▸ **DIRECTIONS**:
Take the line containing "#### 副垃圾回收器" as the first and the last line of the records below as the end, and please set down only what lies between them exactly, both ends included.

===

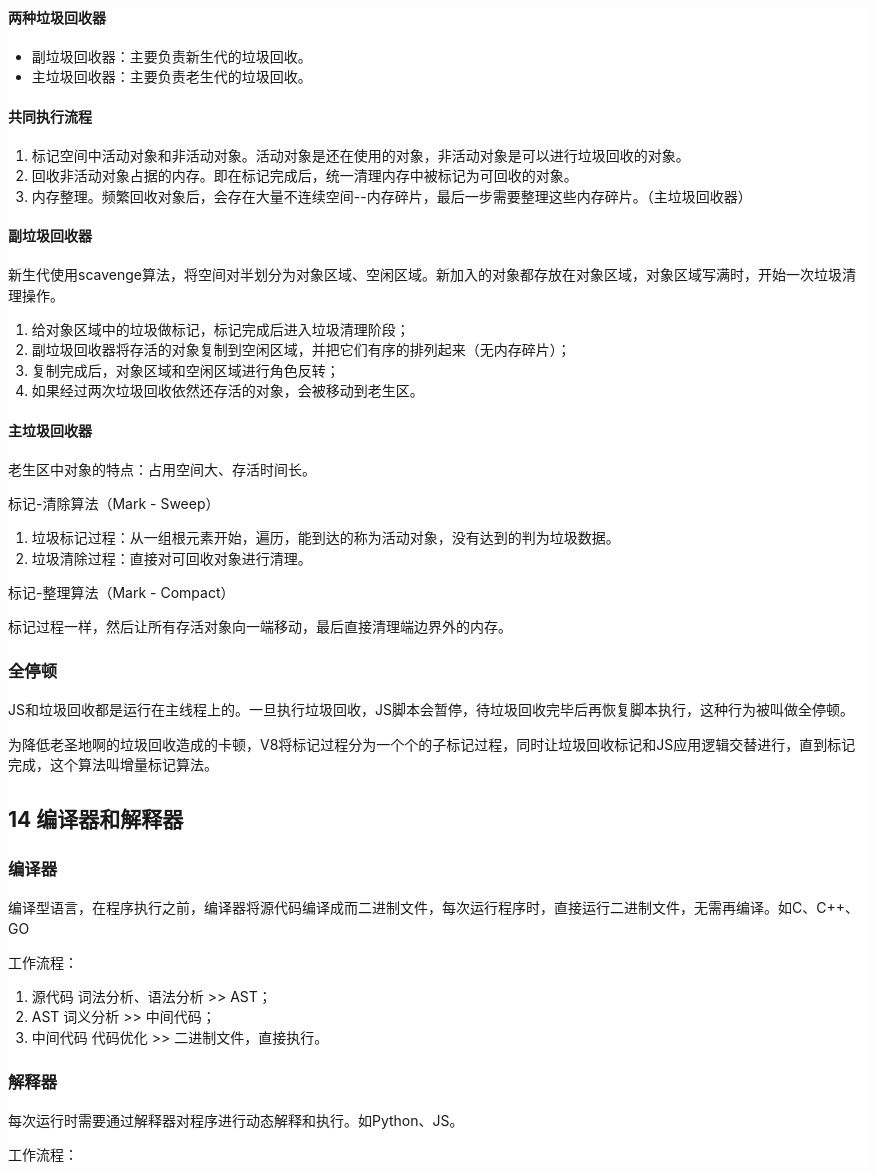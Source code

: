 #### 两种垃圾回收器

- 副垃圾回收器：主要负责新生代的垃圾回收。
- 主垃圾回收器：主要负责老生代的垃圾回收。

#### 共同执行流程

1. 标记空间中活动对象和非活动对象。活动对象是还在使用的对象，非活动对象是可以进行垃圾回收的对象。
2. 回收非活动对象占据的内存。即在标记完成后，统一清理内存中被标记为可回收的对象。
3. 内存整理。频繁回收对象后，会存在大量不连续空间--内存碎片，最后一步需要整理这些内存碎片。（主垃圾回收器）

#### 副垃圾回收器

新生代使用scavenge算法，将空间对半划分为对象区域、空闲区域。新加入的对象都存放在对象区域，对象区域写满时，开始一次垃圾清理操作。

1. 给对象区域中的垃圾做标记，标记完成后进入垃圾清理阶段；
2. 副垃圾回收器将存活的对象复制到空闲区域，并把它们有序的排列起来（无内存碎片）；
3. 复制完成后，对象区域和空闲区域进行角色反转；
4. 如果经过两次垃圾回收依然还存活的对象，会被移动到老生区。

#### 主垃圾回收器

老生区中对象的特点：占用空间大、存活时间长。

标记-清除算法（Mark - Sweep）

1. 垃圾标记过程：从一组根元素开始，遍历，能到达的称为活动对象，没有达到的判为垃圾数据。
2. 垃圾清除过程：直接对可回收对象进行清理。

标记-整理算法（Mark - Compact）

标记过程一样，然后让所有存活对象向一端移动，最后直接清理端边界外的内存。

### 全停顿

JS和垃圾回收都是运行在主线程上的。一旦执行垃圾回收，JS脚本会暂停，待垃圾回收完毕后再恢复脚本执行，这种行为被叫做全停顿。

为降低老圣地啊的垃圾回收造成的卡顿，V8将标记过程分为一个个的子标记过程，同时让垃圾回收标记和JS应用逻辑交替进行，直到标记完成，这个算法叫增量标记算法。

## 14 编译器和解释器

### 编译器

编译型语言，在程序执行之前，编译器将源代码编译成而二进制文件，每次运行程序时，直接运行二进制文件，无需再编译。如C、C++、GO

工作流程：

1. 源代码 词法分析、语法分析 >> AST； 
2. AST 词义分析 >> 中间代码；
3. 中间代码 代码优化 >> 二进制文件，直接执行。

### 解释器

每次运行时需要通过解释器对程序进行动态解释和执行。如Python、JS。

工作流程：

===

▸ **RESPONSE TO THE TASK**:
#### 副垃圾回收器

新生代使用scavenge算法，将空间对半划分为对象区域、空闲区域。新加入的对象都存放在对象区域，对象区域写满时，开始一次垃圾清理操作。

1. 给对象区域中的垃圾做标记，标记完成后进入垃圾清理阶段；
2. 副垃圾回收器将存活的对象复制到空闲区域，并把它们有序的排列起来（无内存碎片）；
3. 复制完成后，对象区域和空闲区域进行角色反转；
4. 如果经过两次垃圾回收依然还存活的对象，会被移动到老生区。

#### 主垃圾回收器

老生区中对象的特点：占用空间大、存活时间长。

标记-清除算法（Mark - Sweep）

1. 垃圾标记过程：从一组根元素开始，遍历，能到达的称为活动对象，没有达到的判为垃圾数据。
2. 垃圾清除过程：直接对可回收对象进行清理。

标记-整理算法（Mark - Compact）

标记过程一样，然后让所有存活对象向一端移动，最后直接清理端边界外的内存。

### 全停顿

JS和垃圾回收都是运行在主线程上的。一旦执行垃圾回收，JS脚本会暂停，待垃圾回收完毕后再恢复脚本执行，这种行为被叫做全停顿。

为降低老圣地啊的垃圾回收造成的卡顿，V8将标记过程分为一个个的子标记过程，同时让垃圾回收标记和JS应用逻辑交替进行，直到标记完成，这个算法叫增量标记算法。

## 14 编译器和解释器

### 编译器

编译型语言，在程序执行之前，编译器将源代码编译成而二进制文件，每次运行程序时，直接运行二进制文件，无需再编译。如C、C++、GO

工作流程：

1. 源代码 词法分析、语法分析 >> AST； 
2. AST 词义分析 >> 中间代码；
3. 中间代码 代码优化 >> 二进制文件，直接执行。

### 解释器

每次运行时需要通过解释器对程序进行动态解释和执行。如Python、JS。

工作流程：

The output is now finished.